Industry gadfly Don Box told a recent audience to get to work on new cool applications, and to spend less time writing XML standards. Well, he had a bit of a caveat there; he said if they were building an enterprise infrastructure bus, they should finish that first and then get to work on new cool apps.

What Box described sounded to us like the Enterprise Service Bus (ESB). Along with Service-Oriented Architectures (SOAs), WSDL and SOAP, it's been much discussed of late, but it might be useful to talk about what it is before running off to build one. The concept has the potential to change the way developers work, in the sense that it may lead to corporate interconnection standards for all in-house applications.

Its objective is IT's target from time immemorial: Islands of Automation.

Expert Sally Hudson, an IDC analyst, describes the Enterprise Service Bus as an open standards-based messaging means designed to provide interoperability between larger-grained applications and other components via simple standard adapters and interfaces. Hudson, like others, takes the term ''bus'' as it was once used in the old printed-circuit backboard communications bus days -- as a ready analogy for the envisioned service-oriented conduit of tomorrow. Ideally, she writes in an IDC paper, it is an asynchronous conduit. Today, such approaches are beginning to take form using Java Message Service (JMS) message-oriented middleware.

Certainly in the forefront of such bus talk is Sonic Software. The Sonic ESB supports service-based interactions based on XML and Web services standards, said Sonic Vice President Gordon Van Huizen, enabling developers to connect applications and services across the enterprise flexibly.

''We are focused on the middleware that connects services and meta applications. Some call them 'composite apps,''' he said.

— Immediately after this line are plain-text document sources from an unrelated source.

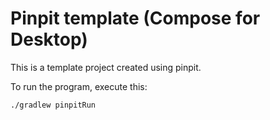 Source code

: # Pinpit template (Compose for Desktop)

This is a template project created using pinpit.

To run the program, execute this:

    ./gradlew pinpitRun
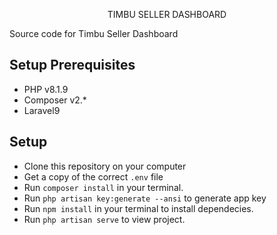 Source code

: 

<p align="center">
    TIMBU SELLER DASHBOARD
</p>

Source code for  Timbu Seller Dashboard

## Setup Prerequisites

- PHP v8.1.9
- Composer v2.*
- Laravel9


## Setup

- Clone this repository on your computer
- Get a copy of the correct `.env` file
- Run `composer install` in your terminal.
- Run `php artisan key:generate --ansi` to generate app key
- Run `npm install` in your terminal to install dependecies.
- Run `php artisan serve` to view project. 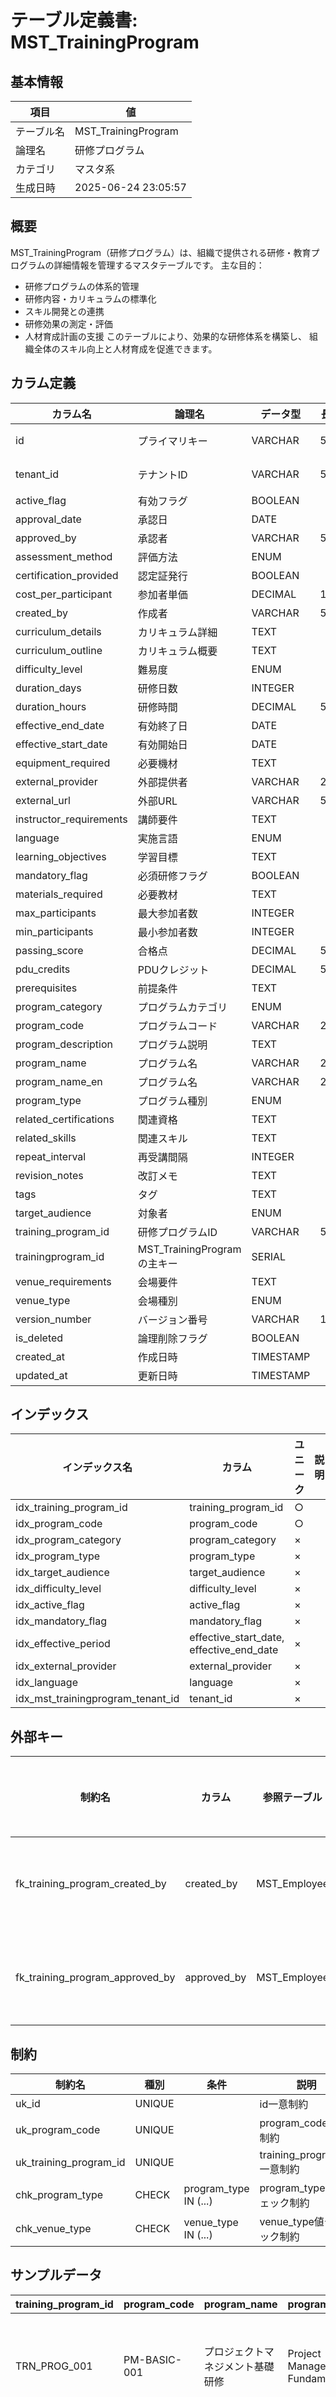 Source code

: # テーブル定義書: MST_TrainingProgram

## 基本情報

| 項目 | 値 |
|------|-----|
| テーブル名 | MST_TrainingProgram |
| 論理名 | 研修プログラム |
| カテゴリ | マスタ系 |
| 生成日時 | 2025-06-24 23:05:57 |

## 概要

MST_TrainingProgram（研修プログラム）は、組織で提供される研修・教育プログラムの詳細情報を管理するマスタテーブルです。
主な目的：
- 研修プログラムの体系的管理
- 研修内容・カリキュラムの標準化
- スキル開発との連携
- 研修効果の測定・評価
- 人材育成計画の支援
このテーブルにより、効果的な研修体系を構築し、
組織全体のスキル向上と人材育成を促進できます。


## カラム定義

| カラム名 | 論理名 | データ型 | 長さ | NULL | デフォルト | 説明 |
|----------|--------|----------|------|------|------------|------|
| id | プライマリキー | VARCHAR | 50 | × |  | プライマリキー（UUID） |
| tenant_id | テナントID | VARCHAR | 50 | × |  | テナントID（マルチテナント対応） |
| active_flag | 有効フラグ | BOOLEAN |  | ○ | True | 有効フラグ |
| approval_date | 承認日 | DATE |  | ○ |  | 承認日 |
| approved_by | 承認者 | VARCHAR | 50 | ○ |  | 承認者 |
| assessment_method | 評価方法 | ENUM |  | ○ |  | 評価方法 |
| certification_provided | 認定証発行 | BOOLEAN |  | ○ | False | 認定証発行 |
| cost_per_participant | 参加者単価 | DECIMAL | 10,2 | ○ |  | 参加者単価 |
| created_by | 作成者 | VARCHAR | 50 | ○ |  | 作成者 |
| curriculum_details | カリキュラム詳細 | TEXT |  | ○ |  | カリキュラム詳細 |
| curriculum_outline | カリキュラム概要 | TEXT |  | ○ |  | カリキュラム概要 |
| difficulty_level | 難易度 | ENUM |  | ○ |  | 難易度 |
| duration_days | 研修日数 | INTEGER |  | ○ |  | 研修日数 |
| duration_hours | 研修時間 | DECIMAL | 5,2 | ○ |  | 研修時間 |
| effective_end_date | 有効終了日 | DATE |  | ○ |  | 有効終了日 |
| effective_start_date | 有効開始日 | DATE |  | ○ |  | 有効開始日 |
| equipment_required | 必要機材 | TEXT |  | ○ |  | 必要機材 |
| external_provider | 外部提供者 | VARCHAR | 200 | ○ |  | 外部提供者 |
| external_url | 外部URL | VARCHAR | 500 | ○ |  | 外部URL |
| instructor_requirements | 講師要件 | TEXT |  | ○ |  | 講師要件 |
| language | 実施言語 | ENUM |  | ○ | JA | 実施言語 |
| learning_objectives | 学習目標 | TEXT |  | ○ |  | 学習目標 |
| mandatory_flag | 必須研修フラグ | BOOLEAN |  | ○ | False | 必須研修フラグ |
| materials_required | 必要教材 | TEXT |  | ○ |  | 必要教材 |
| max_participants | 最大参加者数 | INTEGER |  | ○ |  | 最大参加者数 |
| min_participants | 最小参加者数 | INTEGER |  | ○ |  | 最小参加者数 |
| passing_score | 合格点 | DECIMAL | 5,2 | ○ |  | 合格点 |
| pdu_credits | PDUクレジット | DECIMAL | 5,2 | ○ |  | PDUクレジット |
| prerequisites | 前提条件 | TEXT |  | ○ |  | 前提条件 |
| program_category | プログラムカテゴリ | ENUM |  | ○ |  | プログラムカテゴリ |
| program_code | プログラムコード | VARCHAR | 20 | ○ |  | プログラムコード |
| program_description | プログラム説明 | TEXT |  | ○ |  | プログラム説明 |
| program_name | プログラム名 | VARCHAR | 200 | ○ |  | プログラム名 |
| program_name_en | プログラム名 | VARCHAR | 200 | ○ |  | プログラム名（英語） |
| program_type | プログラム種別 | ENUM |  | ○ |  | プログラム種別 |
| related_certifications | 関連資格 | TEXT |  | ○ |  | 関連資格 |
| related_skills | 関連スキル | TEXT |  | ○ |  | 関連スキル |
| repeat_interval | 再受講間隔 | INTEGER |  | ○ |  | 再受講間隔 |
| revision_notes | 改訂メモ | TEXT |  | ○ |  | 改訂メモ |
| tags | タグ | TEXT |  | ○ |  | タグ |
| target_audience | 対象者 | ENUM |  | ○ |  | 対象者 |
| training_program_id | 研修プログラムID | VARCHAR | 50 | ○ |  | 研修プログラムID |
| trainingprogram_id | MST_TrainingProgramの主キー | SERIAL |  | × |  | MST_TrainingProgramの主キー |
| venue_requirements | 会場要件 | TEXT |  | ○ |  | 会場要件 |
| venue_type | 会場種別 | ENUM |  | ○ |  | 会場種別 |
| version_number | バージョン番号 | VARCHAR | 10 | ○ | 1.0 | バージョン番号 |
| is_deleted | 論理削除フラグ | BOOLEAN |  | × | False | 論理削除フラグ |
| created_at | 作成日時 | TIMESTAMP |  | × | CURRENT_TIMESTAMP | 作成日時 |
| updated_at | 更新日時 | TIMESTAMP |  | × | CURRENT_TIMESTAMP | 更新日時 |

## インデックス

| インデックス名 | カラム | ユニーク | 説明 |
|----------------|--------|----------|------|
| idx_training_program_id | training_program_id | ○ |  |
| idx_program_code | program_code | ○ |  |
| idx_program_category | program_category | × |  |
| idx_program_type | program_type | × |  |
| idx_target_audience | target_audience | × |  |
| idx_difficulty_level | difficulty_level | × |  |
| idx_active_flag | active_flag | × |  |
| idx_mandatory_flag | mandatory_flag | × |  |
| idx_effective_period | effective_start_date, effective_end_date | × |  |
| idx_external_provider | external_provider | × |  |
| idx_language | language | × |  |
| idx_mst_trainingprogram_tenant_id | tenant_id | × |  |

## 外部キー

| 制約名 | カラム | 参照テーブル | 参照カラム | 更新時 | 削除時 | 説明 |
|--------|--------|--------------|------------|--------|--------|------|
| fk_training_program_created_by | created_by | MST_Employee | id | CASCADE | RESTRICT | 外部キー制約 |
| fk_training_program_approved_by | approved_by | MST_Employee | id | CASCADE | SET NULL | 外部キー制約 |

## 制約

| 制約名 | 種別 | 条件 | 説明 |
|--------|------|------|------|
| uk_id | UNIQUE |  | id一意制約 |
| uk_program_code | UNIQUE |  | program_code一意制約 |
| uk_training_program_id | UNIQUE |  | training_program_id一意制約 |
| chk_program_type | CHECK | program_type IN (...) | program_type値チェック制約 |
| chk_venue_type | CHECK | venue_type IN (...) | venue_type値チェック制約 |

## サンプルデータ

| training_program_id | program_code | program_name | program_name_en | program_description | program_category | program_type | target_audience | difficulty_level | duration_hours | duration_days | max_participants | min_participants | prerequisites | learning_objectives | curriculum_outline | curriculum_details | materials_required | equipment_required | instructor_requirements | assessment_method | passing_score | certification_provided | pdu_credits | related_skills | related_certifications | cost_per_participant | external_provider | external_url | venue_type | venue_requirements | language | repeat_interval | mandatory_flag | active_flag | effective_start_date | effective_end_date | created_by | approved_by | approval_date | version_number | revision_notes | tags |
|------|------|------|------|------|------|------|------|------|------|------|------|------|------|------|------|------|------|------|------|------|------|------|------|------|------|------|------|------|------|------|------|------|------|------|------|------|------|------|------|------|------|------|
| TRN_PROG_001 | PM-BASIC-001 | プロジェクトマネジメント基礎研修 | Project Management Fundamentals | プロジェクトマネジメントの基本概念と手法を学ぶ研修 | MANAGEMENT | CLASSROOM | MIDDLE | INTERMEDIATE | 16.0 | 2 | 20 | 8 | 実務経験2年以上、基本的なビジネススキル | PMBOKの基本概念理解、プロジェクト計画立案、リスク管理手法の習得 | 1日目：PM概論、計画立案　2日目：実行・監視、リスク管理 | {"day1": ["PM概論", "プロジェクト憲章", "WBS作成"], "day2": ["進捗管理", "リスク分析", "ケーススタディ"]} | ["テキスト", "演習用PC", "プロジェクト計画テンプレート"] | ["プロジェクター", "ホワイトボード", "PC環境"] | PMP資格保有、実務経験5年以上 | COMPREHENSIVE | 70.0 | True | 16.0 | ["プロジェクト管理", "リーダーシップ", "コミュニケーション"] | ["PMP", "プロジェクトマネージャ試験"] | 50000.0 | None | None | INTERNAL | 20名収容可能な研修室、プロジェクター設備 | JA | 24 | False | True | 2024-01-01 | None | EMP000010 | EMP000005 | 2023-12-15 | 1.0 | 初版作成 | ["プロジェクト管理", "PMBOK", "リーダーシップ", "中級"] |
| TRN_PROG_002 | AWS-ARCH-001 | AWS認定ソリューションアーキテクト対策研修 | AWS Certified Solutions Architect Preparation | AWS認定ソリューションアーキテクト資格取得のための対策研修 | TECHNICAL | BLENDED | SENIOR | ADVANCED | 24.0 | 3 | 15 | 5 | AWS基礎知識、クラウド実務経験1年以上 | AWSサービス理解、アーキテクチャ設計、試験合格 | 1日目：AWS基礎　2日目：アーキテクチャ設計　3日目：模擬試験・解説 | {"day1": ["EC2", "S3", "VPC"], "day2": ["高可用性設計", "セキュリティ", "コスト最適化"], "day3": ["模擬試験", "解説", "試験対策"]} | ["AWS公式テキスト", "模擬試験問題集", "ハンズオン環境"] | ["AWS環境", "PC", "インターネット接続"] | AWS認定資格保有、実務経験3年以上 | TEST | 80.0 | True | 24.0 | ["AWS", "クラウドアーキテクチャ", "インフラ設計"] | ["AWS認定ソリューションアーキテクト"] | 80000.0 | AWSトレーニングパートナー | https://aws.amazon.com/training/ | HYBRID | PC環境、AWS環境アクセス可能 | JA | 12 | False | True | 2024-02-01 | None | EMP000015 | EMP000008 | 2024-01-20 | 1.1 | ハンズオン内容を強化 | ["AWS", "クラウド", "認定資格", "アーキテクチャ", "上級"] |

## 特記事項

- カリキュラム詳細はJSON形式で柔軟に管理
- 外部研修との連携により多様な学習機会を提供
- PDUクレジットにより継続教育を支援
- バージョン管理により研修内容の改善を追跡
- タグ機能により柔軟な検索・分類が可能
- 多言語対応によりグローバル展開に対応
- 研修プログラムIDとプログラムコードは一意である必要がある
- 研修時間と日数は正数である必要がある
- 最小参加者数は最大参加者数以下である必要がある
- 有効開始日は有効終了日以前である必要がある
- 合格点は0-100の範囲で設定
- 必須研修は有効期間内である必要がある
- 外部研修の場合は提供者情報が必要
- 承認済みプログラムのみ実施可能

## 業務ルール

- 主キーの一意性は必須で変更不可
- 外部キー制約による参照整合性の保証
- 論理削除による履歴データの保持

## 改版履歴

| バージョン | 更新日 | 更新者 | 変更内容 |
|------------|--------|--------|----------|
| 1.0.0 | 2025-06-01 | 開発チーム | 初版作成 - 研修プログラムマスタの詳細定義 |
| 2.0.0 | 2025-06-22 | 自動変換ツール | テンプレート形式への自動変換 |
| 3.1.20250624 | 2025-06-24 | 自動修正ツール | カラム順序を推奨順序に自動修正 |
| 4.0.20250624_213614 | 2025-06-24 | 自動修正ツール | カラム順序を統一テンプレートに従って自動修正 |
| 5.0.20250624_214006 | 2025-06-24 | 統一カラム順序修正ツール | カラム順序を統一テンプレート（Phase 1）に従って自動修正 |
| 10.0.20250624_214907 | 2025-06-24 | 最終カラム順序統一ツール | 要求仕様に従って主キー→tenant_id→UUID→その他の順序に最終修正 |
| 11.0.20250624_215000 | 2025-06-24 | 最終カラム順序修正ツール（実構成対応版） | 実際のカラム構成に基づいて主キー→tenant_id→その他→終了部分の順序に修正 |
| 12.0.20250624_215053 | 2025-06-24 | 現実的カラム順序修正ツール | 実際に存在するカラムに基づいて現実的な順序に修正（id→tenant_id→ビジネスキー→名称→その他→終了部分） |
| 13.0.20250624_222631 | 2025-06-24 | ユーザー要求対応カラム順序修正ツール | ユーザー要求に従ってカラム順序を統一（id→tenant_id→ビジネスキー→名称→その他→終了部分） |
| FINAL.20250624_223432 | 2025-06-24 | 最終カラム順序統一ツール | 推奨カラム順序テンプレートに従って最終統一 |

Van Huizen further said that while the XML-based SOAP protocol has value, it is not yet ready for heavy duty; JMS and other means may be better for many inter-application communications for now.

''Lightweight asynchronous communication will eventually come, but it is taking longer than any of us imagined to get it standardized,'' he said.

One concept central to the Enterprise Service Bus is flexibility. As envisioned by Van Huizen and others, it supports multiple standards. He said Sonic added important elements that go to making such a bus when Progress Software, its parent firm, last year purchased XML specialist eXcelon.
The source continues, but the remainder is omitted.